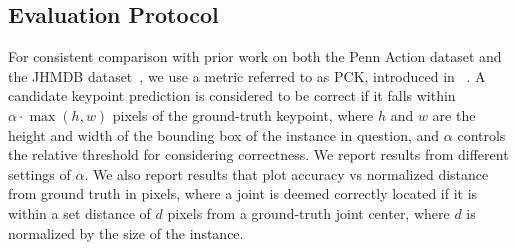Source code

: \documentclass[10pt,twocolumn,letterpaper]{article}
\begin{document}
\subsection{Evaluation Protocol}
For consistent comparison with prior work on both the Penn Action dataset and the JHMDB dataset~\cite{gkioxari2016chained,xiaohan2015joint,park2011n}, we use a metric referred to as PCK, introduced in ~\cite{yang2011articulated}. A candidate keypoint prediction is considered to be correct if it falls within $\alpha \cdot \max(h, w)$ pixels of the
ground-truth keypoint, where $h$ and $w$ are the height
and width of the bounding box of the instance in question, and $\alpha$ controls the relative threshold for considering correctness. We report results from different settings of $\alpha$.
We also report results that plot accuracy vs normalized distance from ground truth in pixels, where a joint is deemed correctly located if it is within a set distance
of $d$ pixels from a ground-truth joint center, where $d$ is normalized by the size of the instance.
\begin{table}[t]
\begin{center}
\end{center}
\caption{Comparison of PCK@0.2 on Penn Action dataset. We compare our proposed model with baseline model, baseline model with spatial inference and other state-of-the-art methods. We also investigate the performance of independent training ($\star$), the baseline ConvNet after end-to-end training ($\ast$) and temporal connection across 2 frames ($2$). }
\label{table:Penn}
\end{table}%
\end{document}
######
→ **TASK INSTRUCTIONS**
Everything from the first line of the records through the line containing "of PCK@0.2 on" should be reproduced exactly, apart from the pictures.

→ **OUTPUT OF THE TASK**
Source code

: \documentclass[10pt,twocolumn,letterpaper]{article}
\begin{document}
\subsection{Evaluation Protocol}
For consistent comparison with prior work on both the Penn Action dataset and the JHMDB dataset~\cite{gkioxari2016chained,xiaohan2015joint,park2011n}, we use a metric referred to as PCK, introduced in ~\cite{yang2011articulated}. A candidate keypoint prediction is considered to be correct if it falls within $\alpha \cdot \max(h, w)$ pixels of the
ground-truth keypoint, where $h$ and $w$ are the height
and width of the bounding box of the instance in question, and $\alpha$ controls the relative threshold for considering correctness. We report results from different settings of $\alpha$.
We also report results that plot accuracy vs normalized distance from ground truth in pixels, where a joint is deemed correctly located if it is within a set distance
of $d$ pixels from a ground-truth joint center, where $d$ is normalized by the size of the instance.
\begin{table}[t]
\begin{center}
\end{center}
\caption{Comparison of PCK@0.2 on Penn Action dataset. We compare our proposed model with baseline model, baseline model with spatial inference and other state-of-the-art methods. We also investigate the performance of independent training ($\star$), the baseline ConvNet after end-to-end training ($\ast$) and temporal connection across 2 frames ($2$). }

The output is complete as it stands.